**Your instructions:** Pull every line containing "Difficult" from the listing.

**Exercise data:**
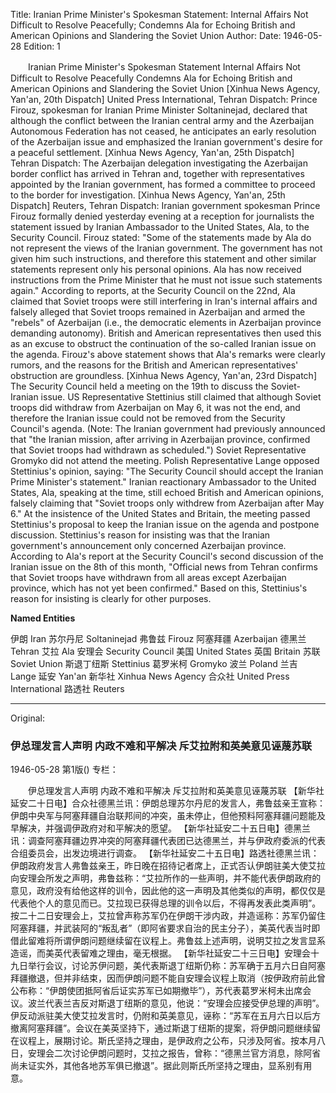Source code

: Title: Iranian Prime Minister's Spokesman Statement: Internal Affairs Not Difficult to Resolve Peacefully; Condemns Ala for Echoing British and American Opinions and Slandering the Soviet Union
Author: 
Date: 1946-05-28
Edition: 1

　　Iranian Prime Minister's Spokesman Statement
    Internal Affairs Not Difficult to Resolve Peacefully
    Condemns Ala for Echoing British and American Opinions and Slandering the Soviet Union
    [Xinhua News Agency, Yan'an, 20th Dispatch] United Press International, Tehran Dispatch: Prince Firouz, spokesman for Iranian Prime Minister Soltaninejad, declared that although the conflict between the Iranian central army and the Azerbaijan Autonomous Federation has not ceased, he anticipates an early resolution of the Azerbaijan issue and emphasized the Iranian government's desire for a peaceful settlement.
    [Xinhua News Agency, Yan'an, 25th Dispatch] Tehran Dispatch: The Azerbaijan delegation investigating the Azerbaijan border conflict has arrived in Tehran and, together with representatives appointed by the Iranian government, has formed a committee to proceed to the border for investigation.
    [Xinhua News Agency, Yan'an, 25th Dispatch] Reuters, Tehran Dispatch: Iranian government spokesman Prince Firouz formally denied yesterday evening at a reception for journalists the statement issued by Iranian Ambassador to the United States, Ala, to the Security Council. Firouz stated: "Some of the statements made by Ala do not represent the views of the Iranian government. The government has not given him such instructions, and therefore this statement and other similar statements represent only his personal opinions. Ala has now received instructions from the Prime Minister that he must not issue such statements again." According to reports, at the Security Council on the 22nd, Ala claimed that Soviet troops were still interfering in Iran's internal affairs and falsely alleged that Soviet troops remained in Azerbaijan and armed the "rebels" of Azerbaijan (i.e., the democratic elements in Azerbaijan province demanding autonomy). British and American representatives then used this as an excuse to obstruct the continuation of the so-called Iranian issue on the agenda. Firouz's above statement shows that Ala's remarks were clearly rumors, and the reasons for the British and American representatives' obstruction are groundless.
    [Xinhua News Agency, Yan'an, 23rd Dispatch] The Security Council held a meeting on the 19th to discuss the Soviet-Iranian issue. US Representative Stettinius still claimed that although Soviet troops did withdraw from Azerbaijan on May 6, it was not the end, and therefore the Iranian issue could not be removed from the Security Council's agenda. (Note: The Iranian government had previously announced that "the Iranian mission, after arriving in Azerbaijan province, confirmed that Soviet troops had withdrawn as scheduled.") Soviet Representative Gromyko did not attend the meeting. Polish Representative Lange opposed Stettinius's opinion, saying: "The Security Council should accept the Iranian Prime Minister's statement." Iranian reactionary Ambassador to the United States, Ala, speaking at the time, still echoed British and American opinions, falsely claiming that "Soviet troops only withdrew from Azerbaijan after May 6." At the insistence of the United States and Britain, the meeting passed Stettinius's proposal to keep the Iranian issue on the agenda and postpone discussion. Stettinius's reason for insisting was that the Iranian government's announcement only concerned Azerbaijan province. According to Ala's report at the Security Council's second discussion of the Iranian issue on the 8th of this month, "Official news from Tehran confirms that Soviet troops have withdrawn from all areas except Azerbaijan province, which has not yet been confirmed." Based on this, Stettinius's reason for insisting is clearly for other purposes.


**Named Entities**


伊朗  Iran
苏尔丹尼  Soltaninejad
弗鲁兹  Firouz
阿塞拜疆  Azerbaijan
德黑兰  Tehran
艾拉  Ala
安理会  Security Council
美国  United States
英国  Britain
苏联  Soviet Union
斯退丁纽斯  Stettinius
葛罗米柯  Gromyko
波兰  Poland
兰吉  Lange
延安  Yan'an
新华社  Xinhua News Agency
合众社  United Press International
路透社  Reuters



<hr /> 

Original: 


### 伊总理发言人声明  内政不难和平解决  斥艾拉附和英美意见诬蔑苏联

1946-05-28
第1版()
专栏：

　　伊总理发言人声明
    内政不难和平解决
    斥艾拉附和英美意见诬蔑苏联
    【新华社延安二十日电】合众社德黑兰讯：伊朗总理苏尔丹尼的发言人，弗鲁兹亲王宣称：伊朗中央军与阿塞拜疆自治联邦间的冲突，虽未停止，但他预料阿塞拜疆问题能及早解决，并强调伊政府对和平解决的愿望。
    【新华社延安二十五日电】德黑兰讯：调查阿塞拜疆边界冲突的阿塞拜疆代表团已达德黑兰，并与伊政府委派的代表合组委员会，出发边境进行调查。
    【新华社延安二十五日电】路透社德黑兰讯：伊朗政府发言人弗鲁兹亲王，昨日晚在招待记者席上，正式否认伊朗驻美大使艾拉向安理会所发之声明，弗鲁兹称：“艾拉所作的一些声明，并不能代表伊朗政府的意见，政府没有给他这样的训令，因此他的这一声明及其他类似的声明，都仅仅是代表他个人的意见而已。艾拉现已获得总理的训令以后，不得再发表此类声明”。按二十二日安理会上，艾拉曾声称苏军仍在伊朗干涉内政，并造谣称：苏军仍留住阿塞拜疆，并武装阿的“叛乱者”（即阿省要求自治的民主分子），美英代表当时即借此留难将所谓伊朗问题继续留在议程上。弗鲁兹上述声明，说明艾拉之发言显系造谣，而美英代表留难之理由，毫无根据。
    【新华社延安二十三日电】安理会十九日举行会议，讨论苏伊问题，美代表斯退丁纽斯仍称：苏军确于五月六日自阿塞拜疆撤退，但并非结束，因而伊朗问题不能自安理会议程上取消（按伊政府前此曾公布称：“伊朗使团抵阿省后证实苏军已如期撤毕”），苏代表葛罗米柯未出席会议。波兰代表兰吉反对斯退丁纽斯的意见，他说：“安理会应接受伊总理的声明”。伊反动派驻美大使艾拉发言时，仍附和英美意见，诬称：“苏军在五月六日以后方撤离阿塞拜疆”。会议在美英坚持下，通过斯退丁纽斯的提案，将伊朗问题继续留在议程上，展期讨论。斯氏坚持之理由，是伊政府之公布，只涉及阿省。按本月八日，安理会二次讨论伊朗问题时，艾拉之报告，曾称：“德黑兰官方消息，除阿省尚未证实外，其他各地苏军俱已撤退”。据此则斯氏所坚持之理由，显系别有用意。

**Exercise output:**
: Title: Iranian Prime Minister's Spokesman Statement: Internal Affairs Not Difficult to Resolve Peacefully; Condemns Ala for Echoing British and American Opinions and Slandering the Soviet Union
    Internal Affairs Not Difficult to Resolve Peacefully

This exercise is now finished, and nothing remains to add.